現在中小企業の経営環境は、金融不安や経済の急速な減速などの影響により厳しいものになっています。業績も想定していたより伸びず、役員報酬など管理職の年俸を減額し、残業時間の削減や勤務時間の短縮、採用計画を見直すといった様々な施策を実施しなければいけない企業もあるでしょう。
このような流れから、収益力を強化することを優先させるために「経営合理化
を進めることを検討する企業もあるようです。
経営合理化という施策は本当に正しい?
リストラや組織再編といった人員削減の施策を含めた経営合理化は、経営危機と関係なしに社員数を減少させることを継続的に行う企業もあります。

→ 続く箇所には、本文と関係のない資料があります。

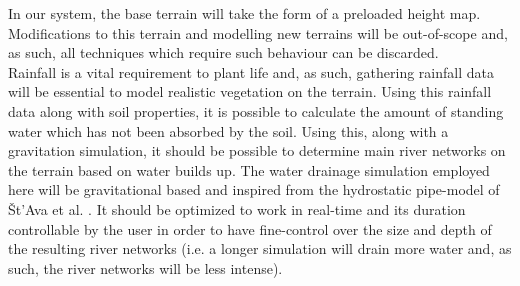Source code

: In our system, the base terrain will take the form of a preloaded height map. Modifications to this terrain and modelling new terrains will be out-of-scope and, as such, all techniques which require such behaviour can be discarded.\\
Rainfall is a vital requirement to plant life and, as such, gathering rainfall data will be essential to model realistic vegetation on the terrain. Using this rainfall data along with soil properties, it is possible to calculate the amount of standing water which has not been absorbed by the soil. Using this, along with a gravitation simulation, it should be possible to determine main river networks on the terrain based on water builds up. The water drainage simulation employed here will be gravitational based and inspired from the hydrostatic pipe-model of Št'Ava et al. \cite{StAva2008}. It should be optimized to work in real-time and its duration controllable by the user in order to have fine-control over the size and depth of the resulting river networks (i.e. a longer simulation will drain more water and, as such, the river networks will be less intense).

経営合理化により人件費などのコストを削減できる反面、経済発展の一因としての技術革新を低下させ、さらに従業員のモチベーションや会社に対する忠誠度を減退させてしまうかもしれません。
このような長期的に見て大きなマイナス要因があることは証明されていても、実際に時間が経ってから明らかになるものばかりなので経営合理化が正しい施策と考える企業は多いようです。
当初の施策の誤りには気が付かない
仮に新製品の開発に失敗して深刻な問題を抱えていたとしても、その失敗の影響が10年前に行った経営合理化による技術革新の減少とは気が付かないケースが多いようです。
潜伏期間が長かったせいで、なぜ失敗したのか、原因と結果を結び付けて理解することができなくなってしまいます。結果としてさらなるコスト削減など、間違った解決方法を導入することになるでしょう。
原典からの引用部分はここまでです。